Problem details: Give, as a bare number, the count of lines below that contain "create".

Data for the task:
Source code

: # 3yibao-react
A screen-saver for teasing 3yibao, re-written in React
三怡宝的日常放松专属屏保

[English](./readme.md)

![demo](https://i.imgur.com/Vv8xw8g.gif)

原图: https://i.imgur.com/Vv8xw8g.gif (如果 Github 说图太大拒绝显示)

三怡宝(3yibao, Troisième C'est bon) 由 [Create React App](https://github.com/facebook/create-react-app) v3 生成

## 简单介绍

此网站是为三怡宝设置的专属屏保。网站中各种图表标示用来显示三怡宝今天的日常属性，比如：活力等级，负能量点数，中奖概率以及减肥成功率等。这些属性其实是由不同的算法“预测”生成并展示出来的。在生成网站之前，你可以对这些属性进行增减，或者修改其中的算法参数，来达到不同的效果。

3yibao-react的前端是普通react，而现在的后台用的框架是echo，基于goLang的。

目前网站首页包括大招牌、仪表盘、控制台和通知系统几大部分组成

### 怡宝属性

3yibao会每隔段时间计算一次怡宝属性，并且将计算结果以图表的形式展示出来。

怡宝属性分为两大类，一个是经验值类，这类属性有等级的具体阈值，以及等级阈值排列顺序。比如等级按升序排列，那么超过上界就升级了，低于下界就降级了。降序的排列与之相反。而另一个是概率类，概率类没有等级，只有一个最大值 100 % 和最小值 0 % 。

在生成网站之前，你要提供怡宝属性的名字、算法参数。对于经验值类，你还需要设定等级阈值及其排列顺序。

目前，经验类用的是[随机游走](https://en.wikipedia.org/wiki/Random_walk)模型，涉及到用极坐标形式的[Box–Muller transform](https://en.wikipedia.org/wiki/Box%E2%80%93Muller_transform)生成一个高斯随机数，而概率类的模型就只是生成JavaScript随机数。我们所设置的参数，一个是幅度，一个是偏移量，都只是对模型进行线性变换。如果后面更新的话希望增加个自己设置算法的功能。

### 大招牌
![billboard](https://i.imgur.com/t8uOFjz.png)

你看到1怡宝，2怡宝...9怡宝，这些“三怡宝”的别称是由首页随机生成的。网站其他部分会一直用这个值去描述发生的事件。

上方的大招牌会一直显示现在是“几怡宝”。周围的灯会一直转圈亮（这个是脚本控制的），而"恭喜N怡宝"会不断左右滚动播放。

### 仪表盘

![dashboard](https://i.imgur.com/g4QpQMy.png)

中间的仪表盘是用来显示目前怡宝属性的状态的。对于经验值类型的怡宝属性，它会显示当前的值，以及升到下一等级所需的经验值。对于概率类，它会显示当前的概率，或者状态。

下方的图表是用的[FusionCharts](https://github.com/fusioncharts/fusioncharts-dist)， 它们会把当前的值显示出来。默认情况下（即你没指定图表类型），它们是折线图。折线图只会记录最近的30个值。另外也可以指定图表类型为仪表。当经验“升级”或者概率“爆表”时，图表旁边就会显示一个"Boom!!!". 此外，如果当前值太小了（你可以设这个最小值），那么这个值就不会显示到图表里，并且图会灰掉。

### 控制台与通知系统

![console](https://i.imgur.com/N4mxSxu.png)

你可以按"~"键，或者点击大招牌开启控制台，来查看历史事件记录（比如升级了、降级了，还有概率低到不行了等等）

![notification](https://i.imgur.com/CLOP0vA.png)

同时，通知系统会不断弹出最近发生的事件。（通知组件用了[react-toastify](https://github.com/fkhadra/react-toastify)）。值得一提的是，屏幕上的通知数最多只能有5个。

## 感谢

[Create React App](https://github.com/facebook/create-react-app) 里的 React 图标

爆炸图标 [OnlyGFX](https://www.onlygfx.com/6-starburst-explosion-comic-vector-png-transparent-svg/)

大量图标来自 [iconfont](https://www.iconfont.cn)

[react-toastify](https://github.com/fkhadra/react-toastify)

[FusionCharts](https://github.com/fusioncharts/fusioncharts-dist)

Task solution: 2